If (and it’s a quite colossal if), the projections in this graph are correct, then by the end of next year there will be more mobile phone subscriptions in Africa than people who are literate. That’s when illiteracy, and not lack of access to technology, might be the thing that stops people communicating.

You need a minimum of literacy to be able to use a mobile. And if mobile phones become the main way that people access the internet, which may well happen as people leapfrog straight to smartphones, then illiteracy and not lack of technology may become the barrier to internet access too.

Mobile phones can help with literacy, of course, and there are already many pilot programmes testing out how this could work in different contexts. But at the moment the trend seems pretty overwhelming.

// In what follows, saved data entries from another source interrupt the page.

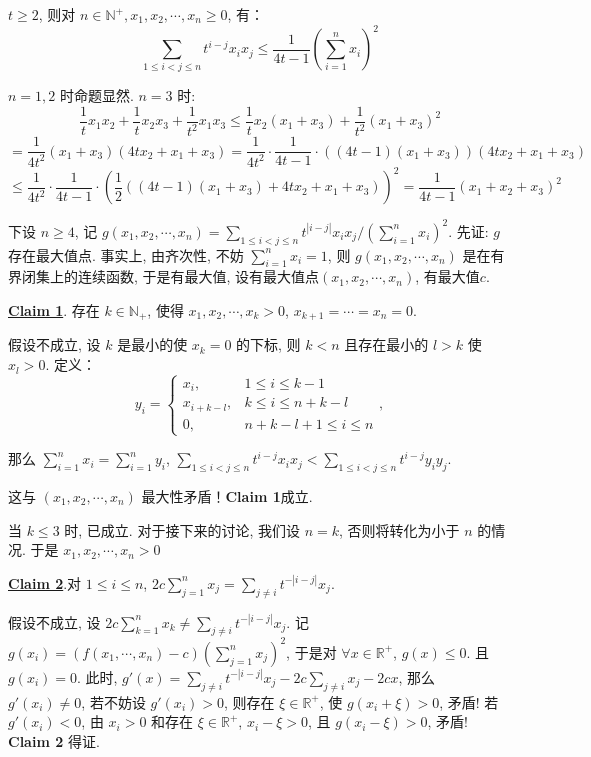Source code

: \documentclass[lang=cn,12pt,thmcnt=section]{elegantbook}
\begin{document}
\begin{lemma}
$t\geq2$, 则对 $ n\in\mathbb{N}^{+},x_1,x_2,\cdots,x_n\geq0$, 有：
\[
\sum_{1\leq i < j\leq n}t^{i - j}x_ix_j\leq\frac{1}{4t - 1}\left(\sum_{i = 1}^{n}x_i\right)^2
\]
\end{lemma}

\begin{solution}
$n = 1,2$ 时命题显然. $n = 3$ 时: 
\[
\frac{1}{t}x_{1}x_{2}+\frac{1}{t}x_{2}x_{3}+\frac{1}{t^{2}}x_{1}x_{3} \leq \frac{1}{t}x_{2}(x_{1}+x_{3})+\frac{1}{t^{2}}(x_{1}+x_{3})^{2}
\]
\[
=\frac{1}{4t^{2}}(x_{1}+x_{3})(4tx_{2}+x_{1}+x_{3})=\frac{1}{4t^{2}}\cdot\frac{1}{4t - 1}\cdot((4t - 1)(x_{1}+x_{3}))(4tx_{2}+x_{1}+x_{3})
\]
\[
\leq\frac{1}{4t^{2}}\cdot\frac{1}{4t - 1}\cdot(\frac{1}{2}((4t - 1)(x_{1}+x_{3})+4tx_{2}+x_{1}+x_{3}))^{2}=\frac{1}{4t - 1}(x_{1}+x_{2}+x_{3})^{2}
\]

下设 $n\geq4$, 记 $g(x_{1},x_{2},\cdots,x_{n})={\sum_{1 \leq i<j \leq n}t^{|i - j|}x_{i}x_{j}}/{(\sum_{i = 1}^{n}x_{i})^{2}}$. 先证: $g$ 存在最大值点. 事实上, 由齐次性, 不妨 $\sum_{i = 1}^{n}x_{i}=1$, 则 $g(x_{1},x_{2},\cdots,x_{n})$ 是在有界闭集上的连续函数, 于是有最大值, 设有最大值点$(x_1, x_2, \cdots, x_n)$, 有最大值$c$. 

\underline{\textbf{Claim 1}}. 存在 \(k\in \mathbb{N}_+\), 使得 \(x_1,x_2,\cdots,x_k > 0\), \(x_{k + 1}=\cdots=x_n = 0\).

假设不成立, 设 \(k\) 是最小的使 \(x_k = 0\) 的下标, 则 \(k < n\) 且存在最小的 \(l>k\) 使 \(x_l>0\).
定义：
\[
y_i=\begin{cases}x_i, & 1\leq i\leq k - 1\\x_{i + k - l},&k\leq i\leq n + k - l\\0,&n + k - l+1\leq i\leq n\end{cases},
\]

那么 \(\sum_{i = 1}^{n}x_i=\sum_{i = 1}^{n}y_i\), \(\sum_{1\leq i<j\leq n}t^{i-j}x_ix_j<\sum_{1\leq i<j\leq n}t^{i-j}y_iy_j\).

这与 \((x_1,x_2,\cdots,x_n)\) 最大性矛盾！\textbf{Claim 1}成立.

当 \(k\leq3\) 时, 已成立. 对于接下来的讨论, 我们设 \(n = k\), 否则将转化为小于 \(n\) 的情况.
于是 \(x_1,x_2,\cdots,x_n>0\)

\underline{\textbf{Claim 2}}.对 \( 1 \leq i \leq n \), \( 2c \sum_{j = 1}^{n} x_j = \sum_{j \neq i} t^{-|i - j|} x_j \).

假设不成立, 设 \( 2c \sum_{k = 1}^{n} x_k \neq \sum_{j \neq i} t^{-|i - j|} x_j \). 记 \( g(x_i) = (f(x_1, \cdots, x_n) - c) (\sum_{j = 1}^{n} x_j)^2 \),
于是对 \( \forall x \in \mathbb{R}^+ \), \( g(x) \leq 0 \). 且 \( g(x_i) = 0 \). 此时,
\( g'(x) = \sum_{j \neq i} t^{-|i - j|} x_j - 2c \sum_{j \neq i} x_j - 2cx \), 那么 \( g'(x_i) \neq 0 \), 若不妨设 \( g'(x_i) > 0 \),
则存在 \( \xi \in \mathbb{R}^+ \), 使 \( g(x_i + \xi) > 0 \), 矛盾! 若 \( g'(x_i) < 0 \), 由 \( x_i > 0 \) 和存在 \( \xi \in \mathbb{R}^+ \),
\( x_i - \xi > 0 \), 且 \( g(x_i - \xi) > 0 \), 矛盾! \textbf{Claim 2} 得证.


\end{solution}
\end{document}
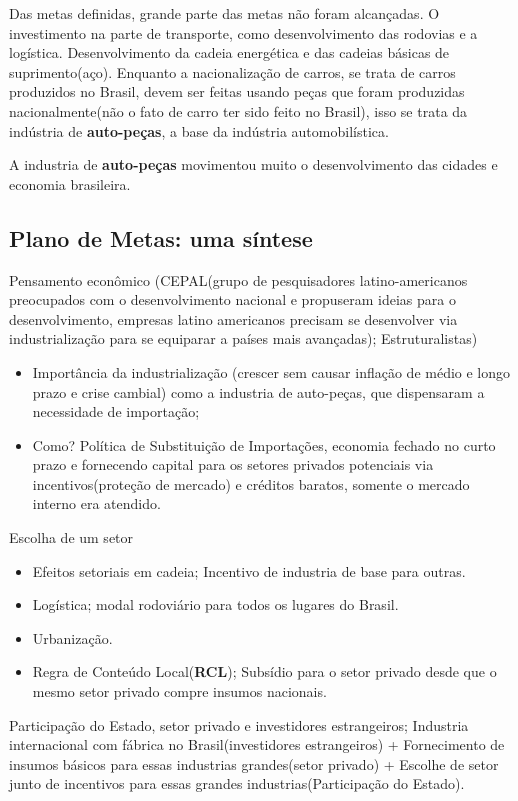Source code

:\documentclass[a4paper,12pt]{article}[abntex2]
\begin{document}
Das metas definidas, grande parte das metas não foram alcançadas. O investimento na parte de transporte, como desenvolvimento das rodovias e a logística. Desenvolvimento da cadeia energética e das cadeias básicas de suprimento(aço). Enquanto a nacionalização de carros, se trata de carros produzidos no Brasil, devem ser feitas usando peças que foram produzidas nacionalmente(não o fato de carro ter sido feito no Brasil), isso se trata da indústria de \textbf{auto-peças}, a base da indústria automobilística. 

A industria de \textbf{auto-peças} movimentou muito o desenvolvimento das cidades e economia brasileira.

\subsection{\textbf{Plano de Metas: uma síntese}}

Pensamento econômico (CEPAL(grupo de pesquisadores latino-americanos preocupados com o desenvolvimento nacional e propuseram ideias para o desenvolvimento, empresas latino americanos precisam se desenvolver via industrialização para se equiparar a países mais avançadas); Estruturalistas)\begin{itemize}
    \item Importância da industrialização (crescer sem causar inflação de médio e longo prazo e crise cambial) como a industria de auto-peças, que dispensaram a necessidade de importação;
    \item Como? Política de Substituição de Importações, economia fechado no curto prazo e fornecendo capital para os setores privados potenciais via incentivos(proteção de mercado) e créditos baratos, somente o mercado interno era atendido.
\end{itemize}
    
Escolha de um setor\begin{itemize}
    \item Efeitos setoriais em cadeia; Incentivo de industria de base para outras.
    \item Logística; modal rodoviário para todos os lugares do Brasil.
    \item Urbanização.
    \item Regra de Conteúdo Local(\textbf{RCL}); Subsídio para o setor privado desde que o mesmo setor privado compre insumos nacionais.
\end{itemize}

Participação do Estado, setor privado e investidores estrangeiros; Industria internacional com fábrica no Brasil(investidores estrangeiros) + Fornecimento de insumos básicos  para essas industrias grandes(setor privado) + Escolhe de setor junto de incentivos para essas grandes industrias(Participação do Estado).
\end{document}
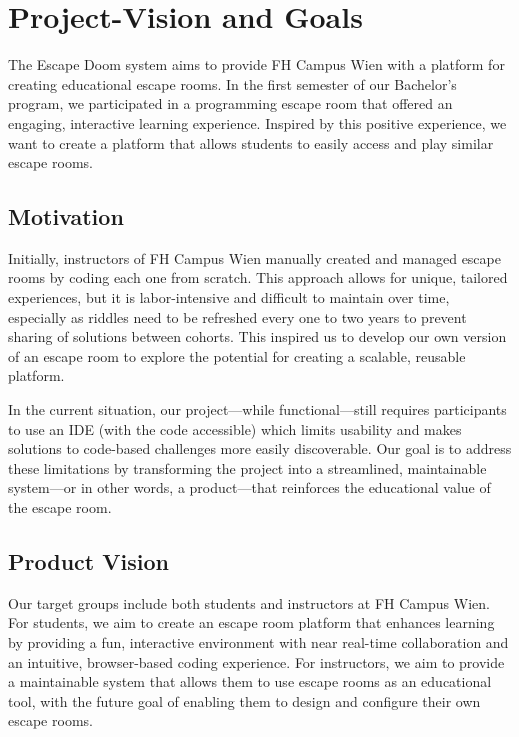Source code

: \hypertarget{section-introduction-and-goals}{%
\section{Project-Vision and Goals}\label{section:introduction-and-goals}}

The Escape Doom system aims to provide FH Campus Wien with a platform for creating educational escape rooms. In the first semester of our Bachelor’s program, we participated in a programming escape room that offered an engaging, interactive learning experience. Inspired by this positive experience, we want to create a platform that allows students to easily access and play similar escape rooms.


\subsection{Motivation}

Initially, instructors of FH Campus Wien manually created and managed escape rooms by coding each one from scratch. This approach allows for unique, tailored experiences, but it is labor-intensive and difficult to maintain over time, especially as riddles need to be refreshed every one to two years to prevent sharing of solutions between cohorts. This inspired us to develop our own version of an escape room to explore the potential for creating a scalable, reusable platform.

In the current situation, our project—while functional—still requires participants to use an IDE (with the code accessible) which limits usability and makes solutions to code-based challenges more easily discoverable. Our goal is to address these limitations by transforming the project into a streamlined, maintainable system—or in other words, a product—that reinforces the educational value of the escape room.

\subsection{Product Vision}

Our target groups include both students and instructors at FH Campus Wien. For students, we aim to create an escape room platform that enhances learning by providing a fun, interactive environment with near real-time collaboration and an intuitive, browser-based coding experience. For instructors, we aim to provide a maintainable system that allows them to use escape rooms as an educational tool, with the future goal of enabling them to design and configure their own escape rooms.


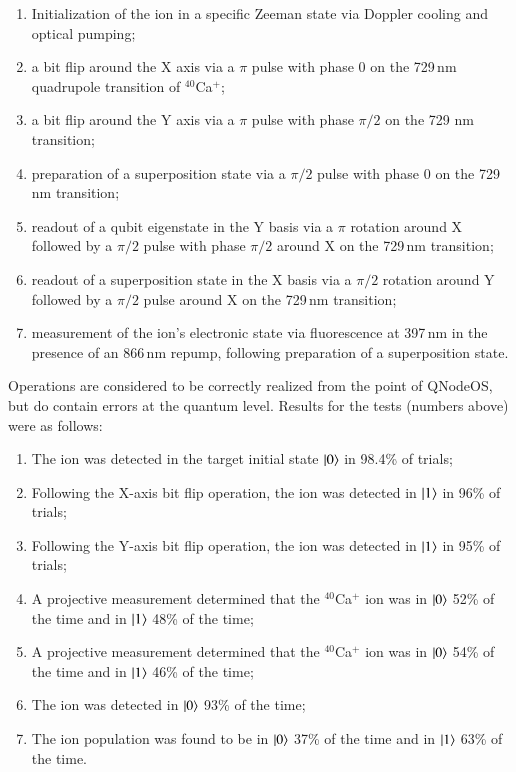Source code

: \begin{enumerate}
\item Initialization of the ion in a specific Zeeman state via Doppler cooling and optical pumping;
\item a bit flip around the X axis via a $\pi$ pulse with phase 0 on the 729\,nm quadrupole transition of $^{40}$Ca$^+$;
\item a bit flip around the Y axis via a $\pi$ pulse with phase $\pi/2$ on the 729 nm transition;
\item preparation of a superposition state via a $\pi/2$ pulse with phase 0 on the 729\,nm transition;
\item readout of a qubit eigenstate in the Y basis via a $\pi$ rotation around X followed by a $\pi/2$ pulse with phase $\pi/2$ around X on the 729\,nm transition;
\item readout of a superposition state in the X basis via a $\pi/2$ rotation around Y followed by a $\pi/2$ pulse around X on the 729\,nm transition;
\item measurement of the ion’s electronic state via fluorescence at 397\,nm in the presence of an 866\,nm repump, following preparation of a superposition state.
\end{enumerate}

Operations are considered to be correctly realized from the point of \ac{QNodeOS}, but do contain errors at the quantum level. Results for the tests (numbers above) were as follows:
%
\begin{enumerate}
\item The ion was detected in the target initial state $\ket{0}$ in 98.4\% of trials;
\item Following the X-axis bit flip operation, the ion was detected in $\ket{1}$ in 96\% of trials;
\item Following the Y-axis bit flip operation, the ion was detected in $\ket{1}$ in 95\% of trials;
\item A projective measurement determined that the $^{40}$Ca$^{+}$ ion was in $\ket{0}$ 52\% of the time and in $\ket{1}$ 48\% of the time;
\item A projective measurement determined that the $^{40}$Ca$^{+}$ ion was in $\ket{0}$ 54\% of the time and in $\ket{1}$ 46\% of the time;
\item The ion was detected in $\ket{0}$ 93\% of the time;
\item The ion population was found to be in $\ket{0}$ 37\% of the time and in $\ket{1}$ 63\% of the time.
\end{enumerate}

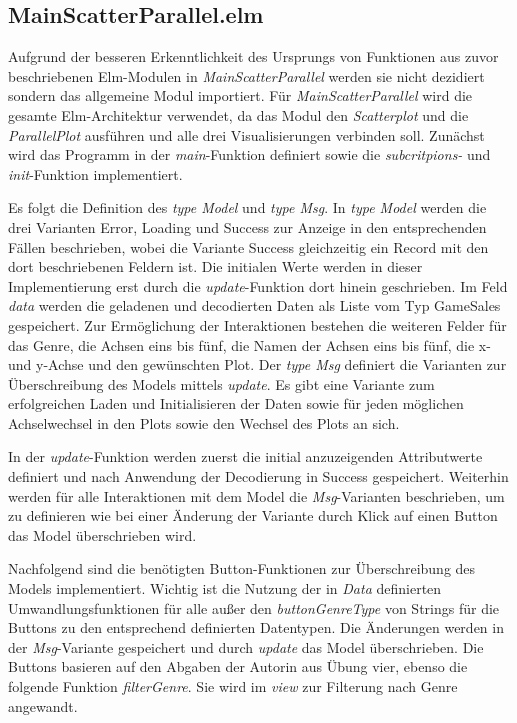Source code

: \documentclass[usegeometry=true]{scrartcl}
\begin{document}
\subsection{MainScatterParallel.elm}
Aufgrund der besseren Erkenntlichkeit des Ursprungs von Funktionen aus zuvor beschriebenen Elm-Modulen in \textit{MainScatterParallel}
werden sie nicht dezidiert sondern das allgemeine Modul importiert. 
Für \textit{MainScatterParallel} wird die gesamte Elm-Architektur verwendet, da das Modul den \textit{Scatterplot} und die \textit{ParallelPlot} ausführen 
und alle drei Visualisierungen verbinden soll.
Zunächst wird das Programm in der \textit{main}-Funktion definiert sowie die \textit{subcritpions-} und \textit{init}-Funktion implementiert.

Es folgt die Definition des \textit{type Model} und \textit{type Msg}. 
In \textit{type Model} werden die drei Varianten Error, Loading und Success zur Anzeige in den entsprechenden Fällen beschrieben, 
wobei die Variante Success gleichzeitig ein Record mit den dort beschriebenen Feldern ist. 
Die initialen Werte werden in dieser Implementierung erst durch die \textit{update}-Funktion dort hinein geschrieben.
Im Feld \textit{data} werden die geladenen und decodierten Daten als Liste vom Typ GameSales gespeichert. 
Zur Ermöglichung der Interaktionen bestehen die weiteren Felder für das Genre, die Achsen eins bis fünf, 
die Namen der Achsen eins bis fünf, die x- und y-Achse und den gewünschten Plot. 
Der \textit{type Msg} definiert die Varianten zur Überschreibung des Models mittels \textit{update}. 
Es gibt eine Variante zum erfolgreichen Laden und Initialisieren der Daten sowie für jeden möglichen Achselwechsel in den Plots sowie den Wechsel des Plots an sich.

In der \textit{update}-Funktion werden zuerst die initial anzuzeigenden Attributwerte definiert und nach Anwendung der Decodierung in Success gespeichert. 
Weiterhin werden für alle Interaktionen mit dem Model die \textit{Msg}-Varianten beschrieben, 
um zu definieren wie bei einer Änderung der Variante durch Klick auf einen Button das Model überschrieben wird.

Nachfolgend sind die benötigten Button-Funktionen zur Überschreibung des Models implementiert.
Wichtig ist die Nutzung der in \textit{Data} definierten Umwandlungsfunktionen für alle außer den \textit{buttonGenreType} 
von Strings für die Buttons zu den entsprechend definierten Datentypen. 
Die Änderungen werden in der \textit{Msg}-Variante gespeichert und durch \textit{update} das Model überschrieben.
Die Buttons basieren auf den Abgaben der Autorin aus Übung vier, ebenso die folgende Funktion \textit{filterGenre}. 
Sie wird im \textit{view} zur Filterung nach Genre angewandt.
\end{document}
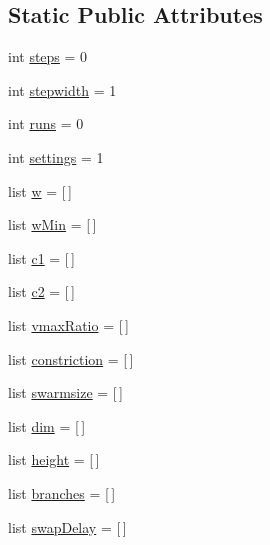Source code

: \subsection*{Static Public Attributes}
\begin{CompactItemize}
\item 
int \hyperlink{classpsoParameter_1_1PsoParameter2_11a11fb8299262f5113acfd966cfdc2e}{steps} = 0
\item 
int \hyperlink{classpsoParameter_1_1PsoParameter2_7e4fe54c8a7efd2d6879dbfe0a6842cb}{stepwidth} = 1
\item 
int \hyperlink{classpsoParameter_1_1PsoParameter2_45f9612c3ab360e09244276533edbae1}{runs} = 0
\item 
int \hyperlink{classpsoParameter_1_1PsoParameter2_e431bfb3b524d8b44567dc702aee7525}{settings} = 1
\item 
list \hyperlink{classpsoParameter_1_1PsoParameter2_e2641efe2ff06d2f414d13277ca7081b}{w} = \mbox{[}$\,$\mbox{]}
\item 
list \hyperlink{classpsoParameter_1_1PsoParameter2_0b31205f85609e145453c3abb8769b96}{wMin} = \mbox{[}$\,$\mbox{]}
\item 
list \hyperlink{classpsoParameter_1_1PsoParameter2_fbccaea08c92f504e3439eacc381f487}{c1} = \mbox{[}$\,$\mbox{]}
\item 
list \hyperlink{classpsoParameter_1_1PsoParameter2_bc61be08b412145b3001da35a5aec02b}{c2} = \mbox{[}$\,$\mbox{]}
\item 
list \hyperlink{classpsoParameter_1_1PsoParameter2_e5c1b92c158ea8dae6ecd427d58c275e}{vmaxRatio} = \mbox{[}$\,$\mbox{]}
\item 
list \hyperlink{classpsoParameter_1_1PsoParameter2_290fa8cb458b722a53efe913cedb7257}{constriction} = \mbox{[}$\,$\mbox{]}
\item 
list \hyperlink{classpsoParameter_1_1PsoParameter2_4924bdb258f2c13046898cb4fba7fe58}{swarmsize} = \mbox{[}$\,$\mbox{]}
\item 
list \hyperlink{classpsoParameter_1_1PsoParameter2_99591471bfeadbac864e8f4d538aac66}{dim} = \mbox{[}$\,$\mbox{]}
\item 
list \hyperlink{classpsoParameter_1_1PsoParameter2_04b2fc2ad00079eb892b6eb94d03f3a1}{height} = \mbox{[}$\,$\mbox{]}
\item 
list \hyperlink{classpsoParameter_1_1PsoParameter2_eeaf22adfcb2146acc4f99957898dbdc}{branches} = \mbox{[}$\,$\mbox{]}
\item 
list \hyperlink{classpsoParameter_1_1PsoParameter2_c49482c7600bb210fad9e06eca63eedb}{swapDelay} = \mbox{[}$\,$\mbox{]}

\end{CompactItemize}
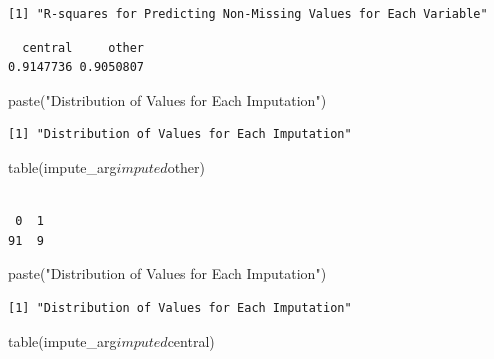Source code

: \documentclass[]{article}
\newenvironment{Shaded}{}{}
\newcommand{\KeywordTok}[1]{\textcolor[rgb]{0.00,0.00,1.00}{#1}}
\newcommand{\NormalTok}[1]{#1}
\newcommand{\OperatorTok}[1]{#1}
\newcommand{\StringTok}[1]{\textcolor[rgb]{0.00,0.50,0.50}{#1}}
\begin{document}
\begin{verbatim}
[1] "R-squares for Predicting Non-Missing Values for Each Variable"
\end{verbatim}

\begin{Shaded}
\end{Shaded}

\begin{verbatim}
  central     other 
0.9147736 0.9050807 
\end{verbatim}

\begin{Shaded}
\begin{Highlighting}[]
\KeywordTok{paste}\NormalTok{(}\StringTok{"Distribution of Values for Each Imputation"}\NormalTok{)}
\end{Highlighting}
\end{Shaded}

\begin{verbatim}
[1] "Distribution of Values for Each Imputation"
\end{verbatim}

\begin{Shaded}
\begin{Highlighting}[]
\KeywordTok{table}\NormalTok{(impute_arg}\OperatorTok{$}\NormalTok{imputed}\OperatorTok{$}\NormalTok{other)}
\end{Highlighting}
\end{Shaded}

\begin{verbatim}

 0  1 
91  9 
\end{verbatim}

\begin{Shaded}
\begin{Highlighting}[]
\KeywordTok{paste}\NormalTok{(}\StringTok{"Distribution of Values for Each Imputation"}\NormalTok{)}
\end{Highlighting}
\end{Shaded}

\begin{verbatim}
[1] "Distribution of Values for Each Imputation"
\end{verbatim}

\begin{Shaded}
\begin{Highlighting}[]
\KeywordTok{table}\NormalTok{(impute_arg}\OperatorTok{$}\NormalTok{imputed}\OperatorTok{$}\NormalTok{central)}
\end{Highlighting}
\end{Shaded}
\end{document}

This graph shows another source of widening inequalities open up in front of our eyes. People who cannot read will be excluded from the information and opportunties offered by mobile phones and, soon, the internet, as well as those offered by paper and ink.

Of course there are many reasons why it probably won’t happen exactly as predicted by this graph. The people who are hardest to reach with literacy programmes will be the ones least likely to get access to mobile technology too. And the spread of mobile phones may slow down. And data from Africa, particularly when added up across the whole continent, is notoriously unreliable (there are just two data points for adult literacy, for example, in 2000 and 2008, so that line at least may well be a bit off).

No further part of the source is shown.